Dogman is enjoyable less for its refashioned fable of a narrative and more for Garrone’s immense talents as a craftsman. In fact, the plot leans too much on Marcello’s questionable decision-making and has too little fidelity to each character’s essence to make sense under intense scrutiny. The broad strokes are right, but, again, the David versus Goliath story structure is at least 1600 years old, so the broad strokes are quite sufficiently audience-tested.
What really stands out here is the cinematography. Garrone proved with Gomorrah that he could photograph the Italian cityscape to capture a mood–and that he was good at large-scale biblical metaphors. But here he does one better, tying his images so seamlessly into the broader screen cultural lexicon. The establishing shots of Marcello’s shopfront, for instance, are pure “Breaking Bad,” telling viewers even in the opening scenes that there is a sinister, criminal undercurrent to this seemingly standard façade. Marcello is never Heisenberg, but Garrone makes it obvious he is not as harmless as cinema’s first great dog groomer, Dumb and Dumber’s Harry, either. When the camera lingers on the abandoned amusement park train in the sand in front of Marcello’s shop, the film echoes early Fellini. Other shots dovetail the architectural optimism of ‘50s-era Italian neorealism by instead showing urban decay in the exposed rebar frame of the crumbling concrete arches that line the shopfronts. The promise of an Italy on the rise so familiar to every cinephile has been betrayed and given way to an implacable rot that explains the blackness at the heart of this cast of characters.

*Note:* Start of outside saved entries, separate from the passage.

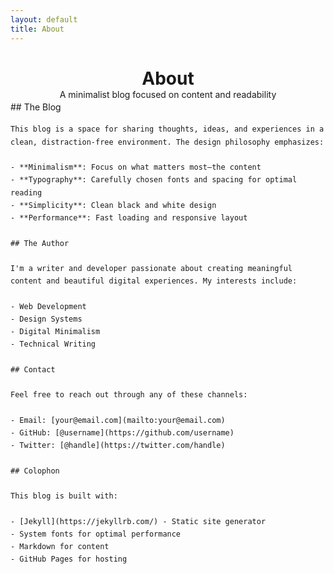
 ```yaml
---
layout: default
title: About
---
```


<div class="about-page">
  <header class="about-header">
    <h1>About</h1>
    <div class="subtitle">A minimalist blog focused on content and readability</div>
  </header>

  <div class="about-content">
    ## The Blog

    This blog is a space for sharing thoughts, ideas, and experiences in a clean, distraction-free environment. The design philosophy emphasizes:

    - **Minimalism**: Focus on what matters most—the content
    - **Typography**: Carefully chosen fonts and spacing for optimal reading
    - **Simplicity**: Clean black and white design
    - **Performance**: Fast loading and responsive layout

    ## The Author

    I'm a writer and developer passionate about creating meaningful content and beautiful digital experiences. My interests include:

    - Web Development
    - Design Systems
    - Digital Minimalism
    - Technical Writing

    ## Contact

    Feel free to reach out through any of these channels:

    - Email: [your@email.com](mailto:your@email.com)
    - GitHub: [@username](https://github.com/username)
    - Twitter: [@handle](https://twitter.com/handle)

    ## Colophon

    This blog is built with:

    - [Jekyll](https://jekyllrb.com/) - Static site generator
    - System fonts for optimal performance
    - Markdown for content
    - GitHub Pages for hosting
  </div>
</div>

<style>
  .about-page {
    margin: var(--space-xl) 0;
    max-width: 700px;
    margin-left: auto;
    margin-right: auto;
  }

  .about-header {
    text-align: center;
    margin-bottom: var(--space-xl);
  }

  .about-header h1 {
    margin-bottom: var(--space-sm);
  }

  .subtitle {
    color: var(--color-gray-medium);
    font-size: var(--text-lg);
  }

  .about-content {
    font-size: var(--text-lg);
    line-height: 1.7;
  }

  .about-content h2 {
    margin-top: var(--space-xl);
    margin-bottom: var(--space-md);
    font-size: var(--text-2xl);
  }

  .about-content p {
    margin-bottom: var(--space-md);
  }

  .about-content ul {
    list-style-type: none;
    padding-left: 0;
    margin: var(--space-md) 0;
  }

  .about-content li {
    margin: var(--space-xs) 0;
    padding-left: var(--space-md);
    position: relative;
  }

  .about-content li::before {
    content: "—";
    position: absolute;
    left: 0;
    color: var(--color-gray-medium);
  }

  .about-content a {
    border-bottom: 1px solid var(--color-gray-light);
    transition: all var(--transition-base);
  }

  .about-content a:hover {
    border-color: var(--color-black);
  }

  @media (max-width: 768px) {
    .about-content {
      font-size: var(--text-base);
    }
  }
</style>
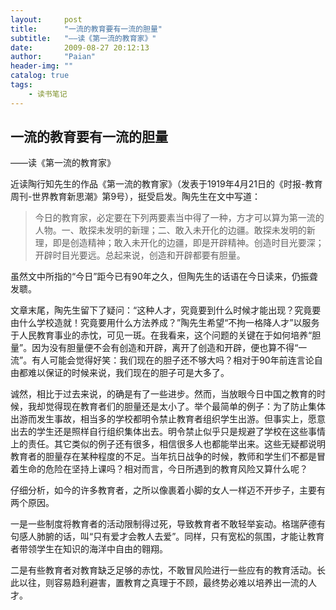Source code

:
 ```yaml
---
layout:     post
title:      "一流的教育要有一流的胆量"
subtitle:   "——读《第一流的教育家》"
date:       2009-08-27 20:12:13
author:     "Paian"
header-img: ""
catalog: true
tags:
    - 读书笔记
---
```


## 一流的教育要有一流的胆量

——读《第一流的教育家》

近读陶行知先生的作品《第一流的教育家》（发表于1919年4月21日的《时报-教育周刊-世界教育新思潮》第9号），挺受启发。陶先生在文中写道：

> 今日的教育家，必定要在下列两要素当中得了一种，方才可以算为第一流的人物。一、敢探未发明的新理；二、敢入未开化的边疆。敢探未发明的新理，即是创造精神；敢入未开化的边疆，即是开辟精神。创造时目光要深；开辟时目光要远。总起来说，创造和开辟都要有胆量。

虽然文中所指的“今日”距今已有90年之久，但陶先生的话语在今日读来，仍振聋发聩。

文章末尾，陶先生留下了疑问：“这种人才，究竟要到什么时候才能出现？究竟要由什么学校造就！究竟要用什么方法养成？”陶先生希望“不拘一格降人才”以服务于人民教育事业的赤忱，可见一斑。在我看来，这个问题的关键在于如何培养“胆量”。因为没有胆量便不会有创造和开辟，离开了创造和开辟，便也算不得“一流”。有人可能会觉得好笑：我们现在的胆子还不够大吗？相对于90年前连言论自由都难以保证的时候来说，我们现在的胆子可是大多了。

诚然，相比于过去来说，的确是有了一些进步。然而，当放眼今日中国之教育的时候，我却觉得现在教育者们的胆量还是太小了。举个最简单的例子：为了防止集体出游而发生事故，相当多的学校都明令禁止教育者组织学生出游。但事实上，愿意出去的学生还是照样自行组织集体出去。明令禁止似乎只是规避了学校在这些事情上的责任。其它类似的例子还有很多，相信很多人也都能举出来。这些无疑都说明教育者的胆量存在某种程度的不足。当年抗日战争的时候，教师和学生们不都是冒着生命的危险在坚持上课吗？相对而言，今日所遇到的教育风险又算什么呢？

仔细分析，如今的许多教育者，之所以像裹着小脚的女人一样迈不开步子，主要有两个原因。

一是一些制度将教育者的活动限制得过死，导致教育者不敢轻举妄动。格瑞萨德有句感人肺腑的话，叫“只有爱才会教人去爱”。同样，只有宽松的氛围，才能让教育者带领学生在知识的海洋中自由的翱翔。

二是有些教育者对教育缺乏足够的赤忱，不敢冒风险进行一些应有的教育活动。长此以往，则容易趋利避害，置教育之真理于不顾，最终势必难以培养出一流的人才。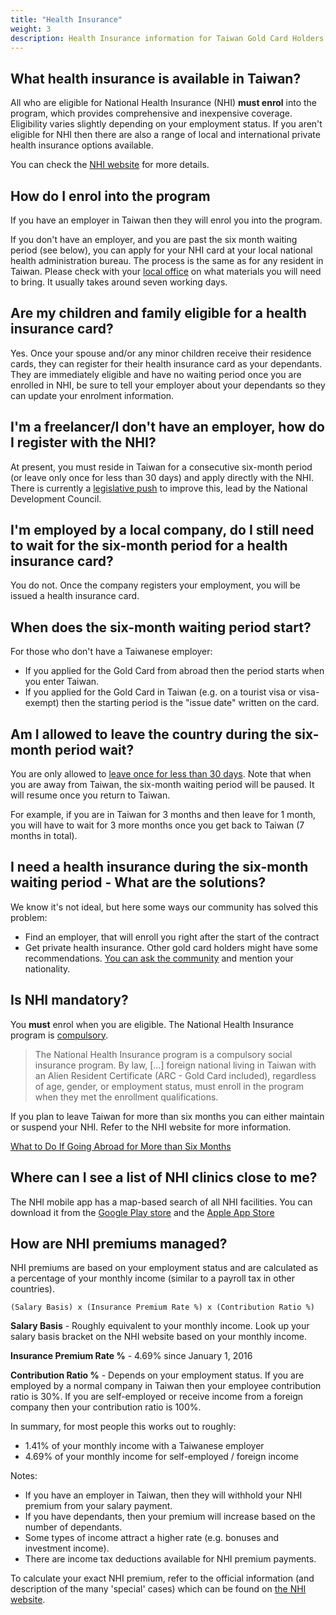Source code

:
 ```yaml
---
title: "Health Insurance"
weight: 3
description: Health Insurance information for Taiwan Gold Card Holders and their family.
---
```

<!--- (c) Tom Fifield, licensed under a
Creative Commons Attribution-NonCommercial-ShareAlike 4.0 International License. -->

## What health insurance is available in Taiwan?
All who are eligible for National Health Insurance (NHI) **must enrol** into the program, which provides comprehensive and inexpensive coverage. Eligibility varies slightly depending on your employment status. If you aren't eligible for NHI then there are also a range of local and international private health insurance options available.

You can check the [NHI website](https://www.nhi.gov.tw/english/Content_List.aspx?n=C88B41A4EAB5E692&topn=778856C209BCE527) for more details.

## How do I enrol into the program
If you have an employer in Taiwan then they will enrol you into the program.

If you don't have an employer, and you are past the six month waiting period (see below), you can apply for your NHI card at your local national health administration bureau. The process is the same as for any resident in Taiwan. Please check with your [local office](https://www.nhi.gov.tw/DL.aspx?sitessn=293&u=LzAwMS9VcGxvYWQvMjkzL3JlbGZpbGUvMC8xOTkwMy9uaGlhZGRyZXNzbGlzdC5wZGY%3d&n=TkhJQWRkcmVzc0xpc3QucGRm) on what materials you will need to bring. It usually takes around seven working days.

## Are my children and family eligible for a health insurance card?
Yes. Once your spouse and/or any minor children receive their residence cards, they can register
 for their health insurance card as your dependants. They are immediately eligible and have
 no waiting period once you are enrolled in NHI, be sure to tell your employer about your
 dependants so they can update your enrolment information.

## I'm a freelancer/I don't have an employer, how do I register with the NHI?
At present, you must reside in Taiwan for a consecutive six-month period (or leave only once for less than 30 days) and apply directly with the NHI. There is currently a [legislative push](https://www.ndc.gov.tw/en/Content_List.aspx?n=999F9864EFDB5F6F&upn=6CE244D6E7DAF831)
 to improve this, lead by the National Development Council.

## I'm employed by a local company, do I still need to wait for the six-month period for a health insurance card?
You do not. Once the company registers your employment, you will be issued a health insurance card. 

## When does the six-month waiting period start?
For those who don't have a Taiwanese employer:
- If you applied for the Gold Card from abroad then the period starts when you enter Taiwan.
- If you applied for the Gold Card in Taiwan (e.g. on a tourist visa or visa-exempt) then the starting period is the "issue date" written on the card.

## Am I allowed to leave the country during the six-month period wait?
You are only allowed to [leave once for less than 30 days](https://www.nhi.gov.tw/english/Content_List.aspx?n=C88B41A4EAB5E692&topn=778856C209BCE527). Note that when you are away from Taiwan, the six-month waiting period will be paused. It will resume once you return to Taiwan.

For example, if you are in Taiwan for 3 months and then leave for 1 month, you will have to wait for 3 more months once you get back to Taiwan (7 months in total).

## I need a health insurance during the six-month waiting period - What are the solutions?
We know it's not ideal, but here some ways our community has solved this problem: 
- Find an employer, that will enroll you right after the start of the contract
- Get private health insurance. Other gold card holders might have some recommendations. [You can ask the community](https://forms.gle/K88uVy2jMW61DpT2A) and mention your nationality.

## Is NHI mandatory?
You **must** enrol when you are eligible. The National Health Insurance program is [compulsory](http://www.nhi.gov.tw/Resource/webdata/26143_1_1050203The%20legal%20foreign%20residents%20must%20enroll%20in%20the%20NHI%20Program.pdf).

> The National Health Insurance program is a compulsory social insurance
> program. By law, [...] foreign national living in Taiwan with an Alien Resident
> Certificate (ARC - Gold Card included), regardless of age, gender, or employment status, must
> enroll in the program when they met the enrollment qualifications.

If you plan to leave Taiwan for more than six months you can either maintain or suspend your NHI. Refer to the NHI website for more information.

[What to Do If Going Abroad for More than Six Months](https://www.nhi.gov.tw/english/Content_List.aspx?n=1E7F01DB3BBD5079&topn=778856C209BCE527)

## Where can I see a list of NHI clinics close to me?
The NHI mobile app has a map-based search of all NHI facilities.
You can download it from the [Google Play store](https://play.google.com/store/apps/details?id=com.nhiApp.v1) and the [Apple App Store](https://apps.apple.com/tw/app/%E5%85%A8%E6%B0%91%E5%81%A5%E4%BF%9D%E8%A1%8C%E5%8B%95%E5%BF%AB%E6%98%93%E9%80%9A-%E5%81%A5%E5%BA%B7%E5%AD%98%E6%91%BA/id578186283)

## How are NHI premiums managed?
NHI premiums are based on your employment status and are calculated as a percentage of your monthly income (similar to a payroll tax in other countries).

```
(Salary Basis) x (Insurance Premium Rate %) x (Contribution Ratio %)
```

**Salary Basis** - Roughly equivalent to your monthly income. Look up your salary basis bracket on the NHI website based on your monthly income.

**Insurance Premium Rate %** - 4.69% since January 1, 2016

**Contribution Ratio %** - Depends on your employment status. If you are employed by a normal company in Taiwan then your employee contribution ratio is 30%. If you are self-employed or receive income from a foreign company then your contribution ratio is 100%.

In summary, for most people this works out to roughly:

- 1.41% of your monthly income with a Taiwanese employer
- 4.69% of your monthly income for self-employed / foreign income

Notes:
* If you have an employer in Taiwan, then they will withhold your NHI premium from your salary payment.
* If you have dependants, then your premium will increase based on the number of dependants. 
* Some types of income attract a higher rate (e.g. bonuses and investment income). 
* There are income tax deductions available for NHI premium payments.

To calculate your exact NHI premium, refer to the official information (and description of the many 'special' cases) which can be found on [the NHI website](https://www.nhi.gov.tw/english/Content_List.aspx?n=B9C9C690524F2543&topn=46FA76EB55BC2CB8).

Although it’s inspired by the true crime story of a dog groomer who took vengeance on a bully in the ‘80s, the film cultivates a sense of timelessness. Characters drive current-model cars, but on the other hand, communicate by word-of-mouth and seem to lack cell phones. This is part of the nature of fable: it could be set in bronze age Syria or Euro-zone Italy. Far from perfect, Dogman is undeniably gorgeous in its depiction of a seedy Italian town full of men living in the liminal zone between decency and outright criminality, even if the motivations of its protagonist are hard to determine.